**THE PROBLEM**
Repeat the listing exactly. Any picture in it should be left out of the copy.

..............................

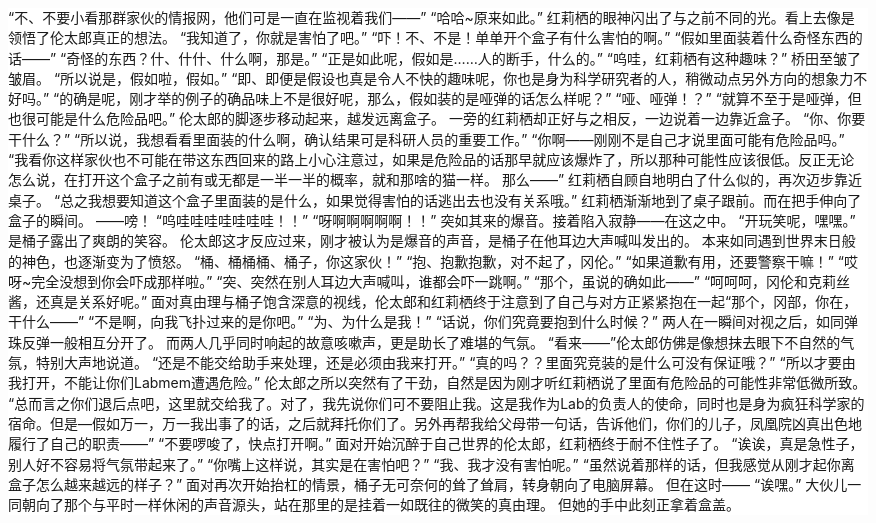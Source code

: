 “不、不要小看那群家伙的情报网，他们可是一直在监视着我们——”
“哈哈\~原来如此。”
红莉栖的眼神闪出了与之前不同的光。看上去像是领悟了伦太郎真正的想法。
“我知道了，你就是害怕了吧。”
“吓！不、不是！单单开个盒子有什么害怕的啊。”
“假如里面装着什么奇怪东西的话——”
“奇怪的东西？什、什什、什么啊，那是。”
“正是如此呢，假如是……人的断手，什么的。”
“呜哇，红莉栖有这种趣味？”
桥田至皱了皱眉。
“所以说是，假如啦，假如。”
“即、即便是假设也真是令人不快的趣味呢，你也是身为科学研究者的人，稍微动点另外方向的想象力不好吗。”
“的确是呢，刚才举的例子的确品味上不是很好呢，那么，假如装的是哑弹的话怎么样呢？”
“哑、哑弹！？”
“就算不至于是哑弹，但也很可能是什么危险品吧。”
伦太郎的脚逐步移动起来，越发远离盒子。
一旁的红莉栖却正好与之相反，一边说着一边靠近盒子。
“你、你要干什么？”
“所以说，我想看看里面装的什么啊，确认结果可是科研人员的重要工作。”
“你啊——刚刚不是自己才说里面可能有危险品吗。”
“我看你这样家伙也不可能在带这东西回来的路上小心注意过，如果是危险品的话那早就应该爆炸了，所以那种可能性应该很低。反正无论怎么说，在打开这个盒子之前有或无都是一半一半的概率，就和那啥的猫一样。
那么——”
红莉栖自顾自地明白了什么似的，再次迈步靠近桌子。
“总之我想要知道这个盒子里面装的是什么，如果觉得害怕的话逃出去也没有关系哦。”
红莉栖渐渐地到了桌子跟前。而在把手伸向了盒子的瞬间。
——嗙！
“呜哇哇哇哇哇哇哇！！”
“呀啊啊啊啊啊！！”
突如其来的爆音。接着陷入寂静——在这之中。
“开玩笑呢，嘿嘿。”
是桶子露出了爽朗的笑容。
伦太郎这才反应过来，刚才被认为是爆音的声音，是桶子在他耳边大声喊叫发出的。
本来如同遇到世界末日般的神色，也逐渐变为了愤怒。
“桶、桶桶桶、桶子，你这家伙！”
“抱、抱歉抱歉，对不起了，冈伦。”
“如果道歉有用，还要警察干嘛！”
“哎呀\~完全没想到你会吓成那样啦。”
“突、突然在别人耳边大声喊叫，谁都会吓一跳啊。”
“那个，虽说的确如此——”
“呵呵呵，冈伦和克莉丝酱，还真是关系好呢。”
面对真由理与桶子饱含深意的视线，伦太郎和红莉栖终于注意到了自己与对方正紧紧抱在一起“那个，冈部，你在，干什么——”
“不是啊，向我飞扑过来的是你吧。”
“为、为什么是我！”
“话说，你们究竟要抱到什么时候？”
两人在一瞬间对视之后，如同弹珠反弹一般相互分开了。
而两人几乎同时响起的故意咳嗽声，更是助长了难堪的气氛。
“看来——”伦太郎仿佛是像想抹去眼下不自然的气氛，特别大声地说道。
“还是不能交给助手来处理，还是必须由我来打开。”
“真的吗？？里面究竞装的是什么可没有保证哦？”
“所以才要由我打开，不能让你们Labmem遭遇危险。”
伦太郎之所以突然有了干劲，自然是因为刚才听红莉栖说了里面有危险品的可能性非常低微所致。
“总而言之你们退后点吧，这里就交给我了。对了，我先说你们可不要阻止我。这是我作为Lab的负责人的使命，同时也是身为疯狂科学家的宿命。但是—假如万一，万一我出事了的话，之后就拜托你们了。另外再帮我给父母带一句话，告诉他们，你们的儿子，凤凰院凶真出色地履行了自己的职责——”
“不要啰唆了，快点打开啊。”
面对开始沉醉于自己世界的伦太郎，红莉栖终于耐不住性子了。
“诶诶，真是急性子，别人好不容易将气氛带起来了。”
“你嘴上这样说，其实是在害怕吧？”
“我、我才没有害怕呢。”
“虽然说着那样的话，但我感觉从刚才起你离盒子怎么越来越远的样子？”
面对再次开始抬杠的情景，桶子无可奈何的耸了耸肩，转身朝向了电脑屏幕。
但在这时——
“诶嘿。”
大伙儿一同朝向了那个与平时一样休闲的声音源头，站在那里的是挂着一如既往的微笑的真由理。
但她的手中此刻正拿着盒盖。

..............................

**FINAL ANSWER**
Source code

: “不、不要小看那群家伙的情报网，他们可是一直在监视着我们——”
“哈哈\~原来如此。”
红莉栖的眼神闪出了与之前不同的光。看上去像是领悟了伦太郎真正的想法。
“我知道了，你就是害怕了吧。”
“吓！不、不是！单单开个盒子有什么害怕的啊。”
“假如里面装着什么奇怪东西的话——”
“奇怪的东西？什、什什、什么啊，那是。”
“正是如此呢，假如是……人的断手，什么的。”
“呜哇，红莉栖有这种趣味？”
桥田至皱了皱眉。
“所以说是，假如啦，假如。”
“即、即便是假设也真是令人不快的趣味呢，你也是身为科学研究者的人，稍微动点另外方向的想象力不好吗。”
“的确是呢，刚才举的例子的确品味上不是很好呢，那么，假如装的是哑弹的话怎么样呢？”
“哑、哑弹！？”
“就算不至于是哑弹，但也很可能是什么危险品吧。”
伦太郎的脚逐步移动起来，越发远离盒子。
一旁的红莉栖却正好与之相反，一边说着一边靠近盒子。
“你、你要干什么？”
“所以说，我想看看里面装的什么啊，确认结果可是科研人员的重要工作。”
“你啊——刚刚不是自己才说里面可能有危险品吗。”
“我看你这样家伙也不可能在带这东西回来的路上小心注意过，如果是危险品的话那早就应该爆炸了，所以那种可能性应该很低。反正无论怎么说，在打开这个盒子之前有或无都是一半一半的概率，就和那啥的猫一样。
那么——”
红莉栖自顾自地明白了什么似的，再次迈步靠近桌子。
“总之我想要知道这个盒子里面装的是什么，如果觉得害怕的话逃出去也没有关系哦。”
红莉栖渐渐地到了桌子跟前。而在把手伸向了盒子的瞬间。
——嗙！
“呜哇哇哇哇哇哇哇！！”
“呀啊啊啊啊啊！！”
突如其来的爆音。接着陷入寂静——在这之中。
“开玩笑呢，嘿嘿。”
是桶子露出了爽朗的笑容。
伦太郎这才反应过来，刚才被认为是爆音的声音，是桶子在他耳边大声喊叫发出的。
本来如同遇到世界末日般的神色，也逐渐变为了愤怒。
“桶、桶桶桶、桶子，你这家伙！”
“抱、抱歉抱歉，对不起了，冈伦。”
“如果道歉有用，还要警察干嘛！”
“哎呀\~完全没想到你会吓成那样啦。”
“突、突然在别人耳边大声喊叫，谁都会吓一跳啊。”
“那个，虽说的确如此——”
“呵呵呵，冈伦和克莉丝酱，还真是关系好呢。”
面对真由理与桶子饱含深意的视线，伦太郎和红莉栖终于注意到了自己与对方正紧紧抱在一起“那个，冈部，你在，干什么——”
“不是啊，向我飞扑过来的是你吧。”
“为、为什么是我！”
“话说，你们究竟要抱到什么时候？”
两人在一瞬间对视之后，如同弹珠反弹一般相互分开了。
而两人几乎同时响起的故意咳嗽声，更是助长了难堪的气氛。
“看来——”伦太郎仿佛是像想抹去眼下不自然的气氛，特别大声地说道。
“还是不能交给助手来处理，还是必须由我来打开。”
“真的吗？？里面究竞装的是什么可没有保证哦？”
“所以才要由我打开，不能让你们Labmem遭遇危险。”
伦太郎之所以突然有了干劲，自然是因为刚才听红莉栖说了里面有危险品的可能性非常低微所致。
“总而言之你们退后点吧，这里就交给我了。对了，我先说你们可不要阻止我。这是我作为Lab的负责人的使命，同时也是身为疯狂科学家的宿命。但是—假如万一，万一我出事了的话，之后就拜托你们了。另外再帮我给父母带一句话，告诉他们，你们的儿子，凤凰院凶真出色地履行了自己的职责——”
“不要啰唆了，快点打开啊。”
面对开始沉醉于自己世界的伦太郎，红莉栖终于耐不住性子了。
“诶诶，真是急性子，别人好不容易将气氛带起来了。”
“你嘴上这样说，其实是在害怕吧？”
“我、我才没有害怕呢。”
“虽然说着那样的话，但我感觉从刚才起你离盒子怎么越来越远的样子？”
面对再次开始抬杠的情景，桶子无可奈何的耸了耸肩，转身朝向了电脑屏幕。
但在这时——
“诶嘿。”
大伙儿一同朝向了那个与平时一样休闲的声音源头，站在那里的是挂着一如既往的微笑的真由理。
但她的手中此刻正拿着盒盖。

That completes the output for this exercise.